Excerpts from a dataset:

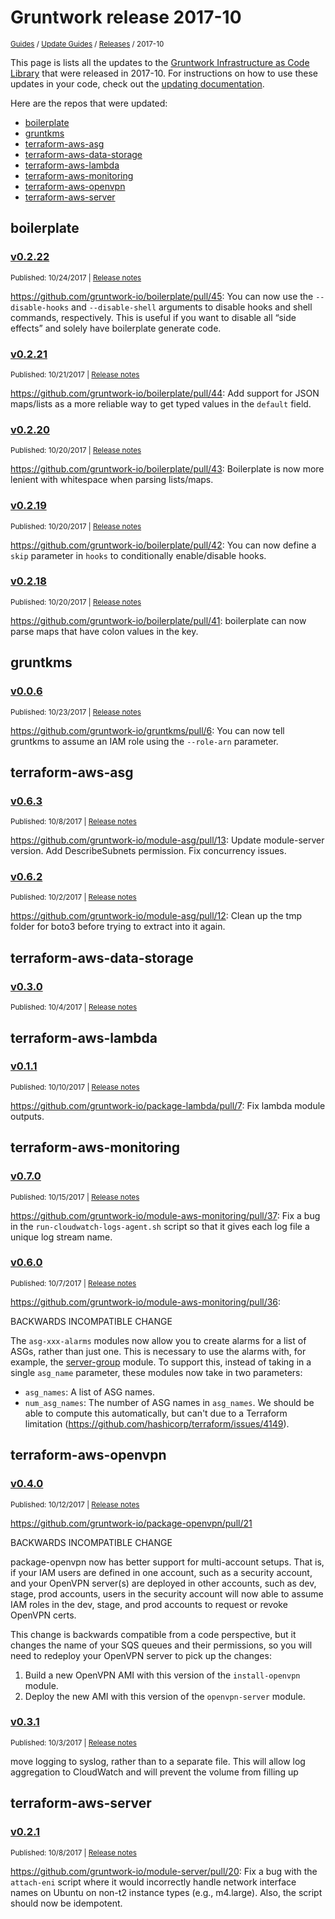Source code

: 
# Gruntwork release 2017-10

<p style={{marginTop: "-25px"}}><small><a href="/guides">Guides</a> / <a href="/guides/stay-up-to-date">Update Guides</a> / <a href="/guides/stay-up-to-date/releases">Releases</a> / 2017-10</small></p>

This page is lists all the updates to the [Gruntwork Infrastructure as Code
Library](https://gruntwork.io/infrastructure-as-code-library/) that were released in 2017-10. For instructions
on how to use these updates in your code, check out the [updating
documentation](/library/stay-up-to-date/updating).

Here are the repos that were updated:

- [boilerplate](#boilerplate)
- [gruntkms](#gruntkms)
- [terraform-aws-asg](#terraform-aws-asg)
- [terraform-aws-data-storage](#terraform-aws-data-storage)
- [terraform-aws-lambda](#terraform-aws-lambda)
- [terraform-aws-monitoring](#terraform-aws-monitoring)
- [terraform-aws-openvpn](#terraform-aws-openvpn)
- [terraform-aws-server](#terraform-aws-server)


## boilerplate


### [v0.2.22](https://github.com/gruntwork-io/boilerplate/releases/tag/v0.2.22)

<p style={{marginTop: "-20px", marginBottom: "10px"}}>
  <small>Published: 10/24/2017 | <a href="https://github.com/gruntwork-io/boilerplate/releases/tag/v0.2.22">Release notes</a></small>
</p>

<div style={{"overflow":"hidden","textOverflow":"ellipsis","display":"-webkit-box","WebkitLineClamp":10,"lineClamp":10,"WebkitBoxOrient":"vertical"}}>

  https://github.com/gruntwork-io/boilerplate/pull/45: You can now use the `--disable-hooks` and `--disable-shell` arguments to disable hooks and shell commands, respectively. This is useful if you want to disable all “side effects” and solely have boilerplate generate code.

</div>


### [v0.2.21](https://github.com/gruntwork-io/boilerplate/releases/tag/v0.2.21)

<p style={{marginTop: "-20px", marginBottom: "10px"}}>
  <small>Published: 10/21/2017 | <a href="https://github.com/gruntwork-io/boilerplate/releases/tag/v0.2.21">Release notes</a></small>
</p>

<div style={{"overflow":"hidden","textOverflow":"ellipsis","display":"-webkit-box","WebkitLineClamp":10,"lineClamp":10,"WebkitBoxOrient":"vertical"}}>

  https://github.com/gruntwork-io/boilerplate/pull/44: Add support for JSON maps/lists as a more reliable way to get typed values in the `default` field.

</div>


### [v0.2.20](https://github.com/gruntwork-io/boilerplate/releases/tag/v0.2.20)

<p style={{marginTop: "-20px", marginBottom: "10px"}}>
  <small>Published: 10/20/2017 | <a href="https://github.com/gruntwork-io/boilerplate/releases/tag/v0.2.20">Release notes</a></small>
</p>

<div style={{"overflow":"hidden","textOverflow":"ellipsis","display":"-webkit-box","WebkitLineClamp":10,"lineClamp":10,"WebkitBoxOrient":"vertical"}}>

  https://github.com/gruntwork-io/boilerplate/pull/43: Boilerplate is now more lenient with whitespace when parsing lists/maps.

</div>


### [v0.2.19](https://github.com/gruntwork-io/boilerplate/releases/tag/v0.2.19)

<p style={{marginTop: "-20px", marginBottom: "10px"}}>
  <small>Published: 10/20/2017 | <a href="https://github.com/gruntwork-io/boilerplate/releases/tag/v0.2.19">Release notes</a></small>
</p>

<div style={{"overflow":"hidden","textOverflow":"ellipsis","display":"-webkit-box","WebkitLineClamp":10,"lineClamp":10,"WebkitBoxOrient":"vertical"}}>

  https://github.com/gruntwork-io/boilerplate/pull/42: You can now define a `skip` parameter in `hooks` to conditionally enable/disable hooks.

</div>


### [v0.2.18](https://github.com/gruntwork-io/boilerplate/releases/tag/v0.2.18)

<p style={{marginTop: "-20px", marginBottom: "10px"}}>
  <small>Published: 10/20/2017 | <a href="https://github.com/gruntwork-io/boilerplate/releases/tag/v0.2.18">Release notes</a></small>
</p>

<div style={{"overflow":"hidden","textOverflow":"ellipsis","display":"-webkit-box","WebkitLineClamp":10,"lineClamp":10,"WebkitBoxOrient":"vertical"}}>

  https://github.com/gruntwork-io/boilerplate/pull/41: boilerplate can now parse maps that have colon values in the key.

</div>



## gruntkms


### [v0.0.6](https://github.com/gruntwork-io/gruntkms/releases/tag/v0.0.6)

<p style={{marginTop: "-20px", marginBottom: "10px"}}>
  <small>Published: 10/23/2017 | <a href="https://github.com/gruntwork-io/gruntkms/releases/tag/v0.0.6">Release notes</a></small>
</p>

<div style={{"overflow":"hidden","textOverflow":"ellipsis","display":"-webkit-box","WebkitLineClamp":10,"lineClamp":10,"WebkitBoxOrient":"vertical"}}>

  https://github.com/gruntwork-io/gruntkms/pull/6: You can now tell gruntkms to assume an IAM role using the `--role-arn` parameter.

</div>



## terraform-aws-asg


### [v0.6.3](https://github.com/gruntwork-io/terraform-aws-asg/releases/tag/v0.6.3)

<p style={{marginTop: "-20px", marginBottom: "10px"}}>
  <small>Published: 10/8/2017 | <a href="https://github.com/gruntwork-io/terraform-aws-asg/releases/tag/v0.6.3">Release notes</a></small>
</p>

<div style={{"overflow":"hidden","textOverflow":"ellipsis","display":"-webkit-box","WebkitLineClamp":10,"lineClamp":10,"WebkitBoxOrient":"vertical"}}>

  https://github.com/gruntwork-io/module-asg/pull/13: Update module-server version. Add DescribeSubnets permission. Fix concurrency issues.

</div>


### [v0.6.2](https://github.com/gruntwork-io/terraform-aws-asg/releases/tag/v0.6.2)

<p style={{marginTop: "-20px", marginBottom: "10px"}}>
  <small>Published: 10/2/2017 | <a href="https://github.com/gruntwork-io/terraform-aws-asg/releases/tag/v0.6.2">Release notes</a></small>
</p>

<div style={{"overflow":"hidden","textOverflow":"ellipsis","display":"-webkit-box","WebkitLineClamp":10,"lineClamp":10,"WebkitBoxOrient":"vertical"}}>

  https://github.com/gruntwork-io/module-asg/pull/12: Clean up the tmp folder for boto3 before trying to extract into it again. 

</div>



## terraform-aws-data-storage


### [v0.3.0](https://github.com/gruntwork-io/terraform-aws-data-storage/releases/tag/v0.3.0)

<p style={{marginTop: "-20px", marginBottom: "10px"}}>
  <small>Published: 10/4/2017 | <a href="https://github.com/gruntwork-io/terraform-aws-data-storage/releases/tag/v0.3.0">Release notes</a></small>
</p>

<div style={{"overflow":"hidden","textOverflow":"ellipsis","display":"-webkit-box","WebkitLineClamp":10,"lineClamp":10,"WebkitBoxOrient":"vertical"}}>

  

</div>



## terraform-aws-lambda


### [v0.1.1](https://github.com/gruntwork-io/terraform-aws-lambda/releases/tag/v0.1.1)

<p style={{marginTop: "-20px", marginBottom: "10px"}}>
  <small>Published: 10/10/2017 | <a href="https://github.com/gruntwork-io/terraform-aws-lambda/releases/tag/v0.1.1">Release notes</a></small>
</p>

<div style={{"overflow":"hidden","textOverflow":"ellipsis","display":"-webkit-box","WebkitLineClamp":10,"lineClamp":10,"WebkitBoxOrient":"vertical"}}>

  https://github.com/gruntwork-io/package-lambda/pull/7: Fix lambda module outputs.

</div>



## terraform-aws-monitoring


### [v0.7.0](https://github.com/gruntwork-io/terraform-aws-monitoring/releases/tag/v0.7.0)

<p style={{marginTop: "-20px", marginBottom: "10px"}}>
  <small>Published: 10/15/2017 | <a href="https://github.com/gruntwork-io/terraform-aws-monitoring/releases/tag/v0.7.0">Release notes</a></small>
</p>

<div style={{"overflow":"hidden","textOverflow":"ellipsis","display":"-webkit-box","WebkitLineClamp":10,"lineClamp":10,"WebkitBoxOrient":"vertical"}}>

  https://github.com/gruntwork-io/module-aws-monitoring/pull/37: Fix a bug in the `run-cloudwatch-logs-agent.sh` script so that it gives each log file a unique log stream name.

</div>


### [v0.6.0](https://github.com/gruntwork-io/terraform-aws-monitoring/releases/tag/v0.6.0)

<p style={{marginTop: "-20px", marginBottom: "10px"}}>
  <small>Published: 10/7/2017 | <a href="https://github.com/gruntwork-io/terraform-aws-monitoring/releases/tag/v0.6.0">Release notes</a></small>
</p>

<div style={{"overflow":"hidden","textOverflow":"ellipsis","display":"-webkit-box","WebkitLineClamp":10,"lineClamp":10,"WebkitBoxOrient":"vertical"}}>

  https://github.com/gruntwork-io/module-aws-monitoring/pull/36:

BACKWARDS INCOMPATIBLE CHANGE

The `asg-xxx-alarms` modules now allow you to create alarms for a list of ASGs, rather than just one. This is necessary to use the alarms with, for example, the [server-group](https://github.com/gruntwork-io/module-asg/tree/master/modules/server-group) module. To support this, instead of taking in a single `asg_name` parameter, these modules now take in two parameters:

* `asg_names`: A list of ASG names.
* `num_asg_names`: The number of ASG names in `asg_names`. We should be able to compute this automatically, but can&apos;t due to a Terraform limitation (https://github.com/hashicorp/terraform/issues/4149).

</div>



## terraform-aws-openvpn


### [v0.4.0](https://github.com/gruntwork-io/terraform-aws-openvpn/releases/tag/v0.4.0)

<p style={{marginTop: "-20px", marginBottom: "10px"}}>
  <small>Published: 10/12/2017 | <a href="https://github.com/gruntwork-io/terraform-aws-openvpn/releases/tag/v0.4.0">Release notes</a></small>
</p>

<div style={{"overflow":"hidden","textOverflow":"ellipsis","display":"-webkit-box","WebkitLineClamp":10,"lineClamp":10,"WebkitBoxOrient":"vertical"}}>

  https://github.com/gruntwork-io/package-openvpn/pull/21

BACKWARDS INCOMPATIBLE CHANGE

package-openvpn now has better support for multi-account setups. That is, if your IAM users are defined in one account, such as a security account, and your OpenVPN server(s) are deployed in other accounts, such as dev, stage, prod accounts, users in the security account will now able to assume IAM roles in the dev, stage, and prod accounts to request or revoke OpenVPN certs.

This change is backwards compatible from a code perspective, but it changes the name of your SQS queues and their permissions, so you will need to redeploy your OpenVPN server to pick up the changes:

1. Build a new OpenVPN AMI with this version of the `install-openvpn` module.
1. Deploy the new AMI with this version of the `openvpn-server` module. 

</div>


### [v0.3.1](https://github.com/gruntwork-io/terraform-aws-openvpn/releases/tag/v0.3.1)

<p style={{marginTop: "-20px", marginBottom: "10px"}}>
  <small>Published: 10/3/2017 | <a href="https://github.com/gruntwork-io/terraform-aws-openvpn/releases/tag/v0.3.1">Release notes</a></small>
</p>

<div style={{"overflow":"hidden","textOverflow":"ellipsis","display":"-webkit-box","WebkitLineClamp":10,"lineClamp":10,"WebkitBoxOrient":"vertical"}}>

  move logging to syslog, rather than to a separate file. This will allow log aggregation to CloudWatch and will prevent the volume from filling up

</div>



## terraform-aws-server


### [v0.2.1](https://github.com/gruntwork-io/terraform-aws-server/releases/tag/v0.2.1)

<p style={{marginTop: "-20px", marginBottom: "10px"}}>
  <small>Published: 10/8/2017 | <a href="https://github.com/gruntwork-io/terraform-aws-server/releases/tag/v0.2.1">Release notes</a></small>
</p>

<div style={{"overflow":"hidden","textOverflow":"ellipsis","display":"-webkit-box","WebkitLineClamp":10,"lineClamp":10,"WebkitBoxOrient":"vertical"}}>

  https://github.com/gruntwork-io/module-server/pull/20: Fix a bug with the `attach-eni` script where it would incorrectly handle network interface names on Ubuntu on non-t2 instance types (e.g., m4.large). Also, the script should now be idempotent.

</div>




<!-- ##DOCS-SOURCER-START
{
  "sourcePlugin": "releases",
  "hash": "150e76164bebd15ee8f3b904e475fac4"
}
##DOCS-SOURCER-END -->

**Task objective**
From the data above, say how many lines include "SOURCER", and write nothing but the number.

**Final answer**
2